Even the suggestion his hunger for success may have waned prompted Manchester United manager Alex Ferguson into an angry rebuke of one journailist, and his players have been towing the same line on the morning after defeat to Barcelona in the Champions League final.
Ferguson was visibly dismayed by his side's inability to cope with the possession football of the Spanish champions in the 2-0 defeat at the Stadio Olimpico, but the Scot reserved the 'hairdryer' treatment for one brave journalist who asked the Old Trafford bosss to give an assurance that the determination to win more prizes still burns within him.
Ferguson responded with a steely glare before saying: "I don't understand that question on a night like this. I don't know why you're asking me that question. It's a bloody stupid question."
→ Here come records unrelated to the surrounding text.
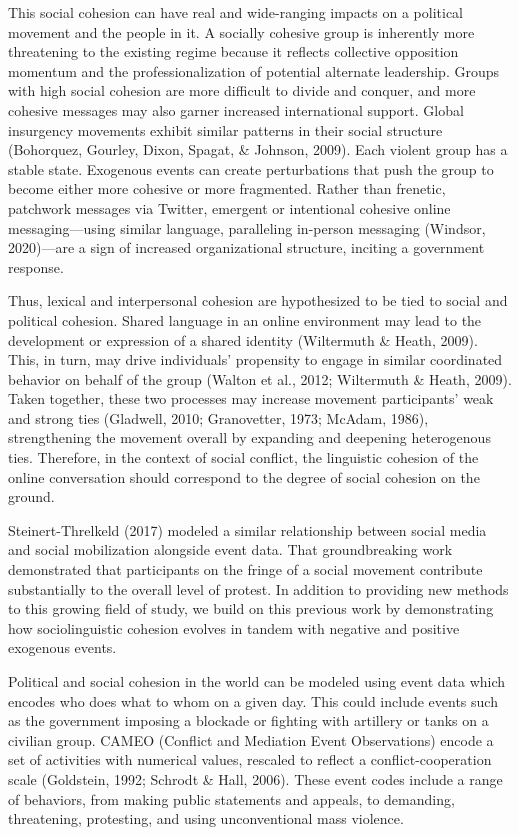\documentclass[english,man]{apa6}
\begin{document}
This social cohesion can have real and wide-ranging impacts on a political
movement and the people in it. A socially cohesive group is inherently more
threatening to the existing regime because it reflects collective opposition
momentum and the professionalization of potential alternate leadership. Groups
with high social cohesion are more difficult to divide and conquer, and more
cohesive messages may also garner increased international support. Global
insurgency movements exhibit similar patterns in their social structure
(Bohorquez, Gourley, Dixon, Spagat, \& Johnson, 2009). Each violent group has a stable state. Exogenous events
can create perturbations that push the group to become either more cohesive or
more fragmented. Rather than frenetic, patchwork messages via Twitter, emergent
or intentional cohesive online messaging---using similar language, paralleling
in-person messaging (Windsor, 2020)---are a sign of increased organizational
structure, inciting a government response.

Thus, lexical and interpersonal cohesion are hypothesized to be tied to social
and political cohesion. Shared language in an online environment may lead to the
development or expression of a shared identity (Wiltermuth \& Heath, 2009). This,
in turn, may drive individuals' propensity to engage in similar coordinated
behavior on behalf of the group (Walton et al., 2012; Wiltermuth \& Heath, 2009).
Taken together, these two processes may increase movement participants' weak and
strong ties (Gladwell, 2010; Granovetter, 1973; McAdam, 1986), strengthening the movement overall by expanding and
deepening heterogenous ties. Therefore, in the context of social conflict, the
linguistic cohesion of the online conversation should correspond to the degree
of social cohesion on the ground.

Steinert-Threlkeld (2017) modeled a similar relationship
between social media and social mobilization alongside event data. That
groundbreaking work demonstrated that participants on the fringe of a social
movement contribute substantially to the overall level of protest. In addition
to providing new methods to this growing field of study, we build on this
previous work by demonstrating how sociolinguistic cohesion evolves in
tandem with negative and positive exogenous events.

Political and social cohesion in the world can be modeled using event data which
encodes who does what to whom on a given day. This could include events such as
the government imposing a blockade or fighting with artillery or tanks on
a civilian group. CAMEO (Conflict and Mediation Event Observations) encode
a set of activities with numerical values, rescaled to reflect a
conflict-cooperation scale (Goldstein, 1992; Schrodt \& Hall, 2006). These event
codes include a range of behaviors, from making public statements and appeals,
to demanding, threatening, protesting, and using unconventional mass violence.
\end{document}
erguson was embarrassed at the way his side, especially his defence, played against Barcelona, who won comfortably, courtest of goals form Samuel Eto'o and Lionel Messi.
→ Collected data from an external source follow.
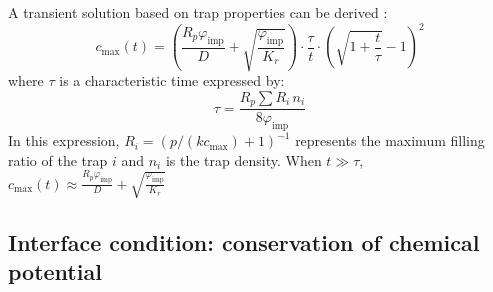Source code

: A transient solution based on trap properties can be derived :
\begin{equation}
    c_\mathrm{max}(t)=\left( \frac{R_p \varphi_\mathrm{imp}}{D} + \sqrt{\frac{\varphi_\mathrm{imp}}{K_r}} \right) \cdot \frac{\tau}{t} \cdot\left(\sqrt{1+\frac{t}{\tau}}-1\right)^2
\end{equation}
where $\tau$ is a characteristic time expressed by:
\begin{equation}
    \tau = \frac{R_p \sum R_i \, n_i}{8 \varphi_\mathrm{imp}}
\end{equation}
In this expression, $R_i = (p / (k c_\mathrm{max}) + 1)^{-1}$ represents the maximum filling ratio of the trap $i$ and $n_i$ is the trap density.
When $t \gg \tau$, $c_\mathrm{max}(t) \approx \frac{R_p \varphi_\mathrm{imp}}{D} + \sqrt{\frac{\varphi_\mathrm{imp}}{K_r}}$

\subsection{Interface condition: conservation of chemical potential}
Embarrassed, too, perhaps, by the way he was outfoxed by a young managerial pup in Josep Guardiola, cutting his teeth in his first coaching year by winning La Liga, the Copa del Rey and the Champions League, the first time such a treble has been achieved in Spanish football.
Guardiola's decision to withdraw Messi from his wide front role to a midfield berth wrenched the early initiative from United every bit as much as the first goal from Eto'o when he stepped inside a flat-footed Nemanja Vidic.
"The first goal in particular gave them a great boost. And I think thereafter with Messi dropping into midfield it made it difficult to get the ball back off them," Ferguson reflected. "The disappointment was the use of the ball when we got possession. You have to wait for minutes to get the ball back from them and when we did we didn't use it well enough.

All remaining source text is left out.